## Task brief
Say how many lines in the entries below have the word "Analysis" in them, giving only the number.

####################

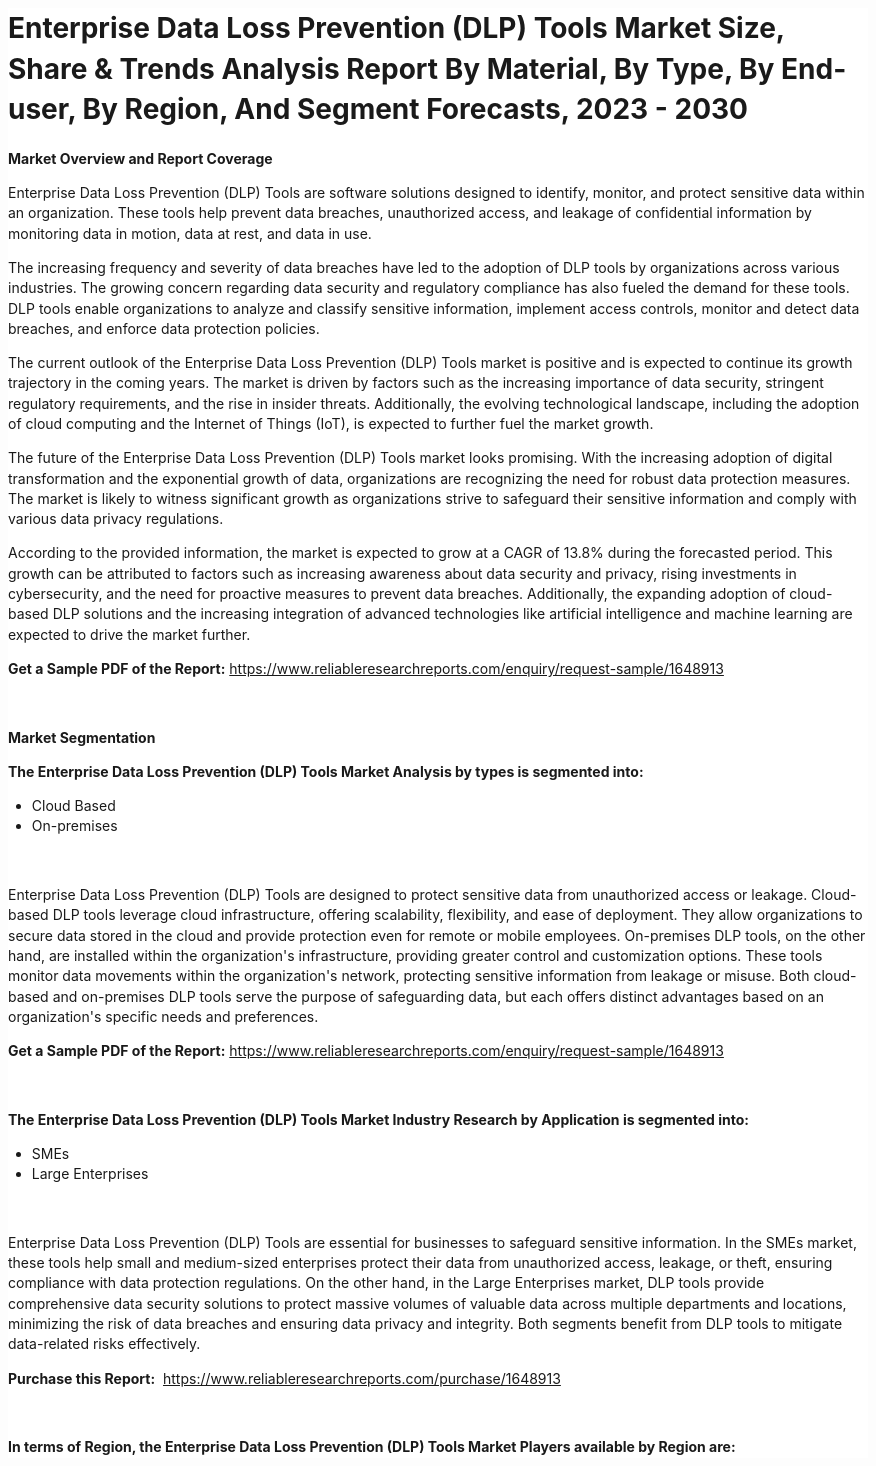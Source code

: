 <p><h1>Enterprise Data Loss Prevention (DLP) Tools Market Size, Share & Trends Analysis Report By Material, By Type, By End-user, By Region, And Segment Forecasts, 2023 - 2030</h1></p><p><strong>Market Overview and Report Coverage</strong></p>
<p><p>Enterprise Data Loss Prevention (DLP) Tools are software solutions designed to identify, monitor, and protect sensitive data within an organization. These tools help prevent data breaches, unauthorized access, and leakage of confidential information by monitoring data in motion, data at rest, and data in use.</p><p>The increasing frequency and severity of data breaches have led to the adoption of DLP tools by organizations across various industries. The growing concern regarding data security and regulatory compliance has also fueled the demand for these tools. DLP tools enable organizations to analyze and classify sensitive information, implement access controls, monitor and detect data breaches, and enforce data protection policies.</p><p>The current outlook of the Enterprise Data Loss Prevention (DLP) Tools market is positive and is expected to continue its growth trajectory in the coming years. The market is driven by factors such as the increasing importance of data security, stringent regulatory requirements, and the rise in insider threats. Additionally, the evolving technological landscape, including the adoption of cloud computing and the Internet of Things (IoT), is expected to further fuel the market growth.</p><p>The future of the Enterprise Data Loss Prevention (DLP) Tools market looks promising. With the increasing adoption of digital transformation and the exponential growth of data, organizations are recognizing the need for robust data protection measures. The market is likely to witness significant growth as organizations strive to safeguard their sensitive information and comply with various data privacy regulations.</p><p>According to the provided information, the market is expected to grow at a CAGR of 13.8% during the forecasted period. This growth can be attributed to factors such as increasing awareness about data security and privacy, rising investments in cybersecurity, and the need for proactive measures to prevent data breaches. Additionally, the expanding adoption of cloud-based DLP solutions and the increasing integration of advanced technologies like artificial intelligence and machine learning are expected to drive the market further.</p></p>
<p><strong>Get a Sample PDF of the Report:</strong> <a href="https://www.reliableresearchreports.com/enquiry/request-sample/1648913">https://www.reliableresearchreports.com/enquiry/request-sample/1648913</a></p>
<p>&nbsp;</p>
<p><strong>Market Segmentation</strong></p>
<p><strong>The Enterprise Data Loss Prevention (DLP) Tools Market Analysis by types is segmented into:</strong></p>
<p><ul><li>Cloud Based</li><li>On-premises</li></ul></p>
<p>&nbsp;</p>
<p><p>Enterprise Data Loss Prevention (DLP) Tools are designed to protect sensitive data from unauthorized access or leakage. Cloud-based DLP tools leverage cloud infrastructure, offering scalability, flexibility, and ease of deployment. They allow organizations to secure data stored in the cloud and provide protection even for remote or mobile employees. On-premises DLP tools, on the other hand, are installed within the organization's infrastructure, providing greater control and customization options. These tools monitor data movements within the organization's network, protecting sensitive information from leakage or misuse. Both cloud-based and on-premises DLP tools serve the purpose of safeguarding data, but each offers distinct advantages based on an organization's specific needs and preferences.</p></p>
<p><strong>Get a Sample PDF of the Report:</strong>&nbsp;<a href="https://www.reliableresearchreports.com/enquiry/request-sample/1648913">https://www.reliableresearchreports.com/enquiry/request-sample/1648913</a></p>
<p>&nbsp;</p>
<p><strong>The Enterprise Data Loss Prevention (DLP) Tools Market Industry Research by Application is segmented into:</strong></p>
<p><ul><li>SMEs</li><li>Large Enterprises</li></ul></p>
<p>&nbsp;</p>
<p><p>Enterprise Data Loss Prevention (DLP) Tools are essential for businesses to safeguard sensitive information. In the SMEs market, these tools help small and medium-sized enterprises protect their data from unauthorized access, leakage, or theft, ensuring compliance with data protection regulations. On the other hand, in the Large Enterprises market, DLP tools provide comprehensive data security solutions to protect massive volumes of valuable data across multiple departments and locations, minimizing the risk of data breaches and ensuring data privacy and integrity. Both segments benefit from DLP tools to mitigate data-related risks effectively.</p></p>
<p><strong>Purchase this Report:</strong>&nbsp; <a href="https://www.reliableresearchreports.com/purchase/1648913">https://www.reliableresearchreports.com/purchase/1648913</a></p>
<p>&nbsp;</p>
<p><strong>In terms of Region, the Enterprise Data Loss Prevention (DLP) Tools Market Players available by Region are:</strong></p>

####################

## Your response
2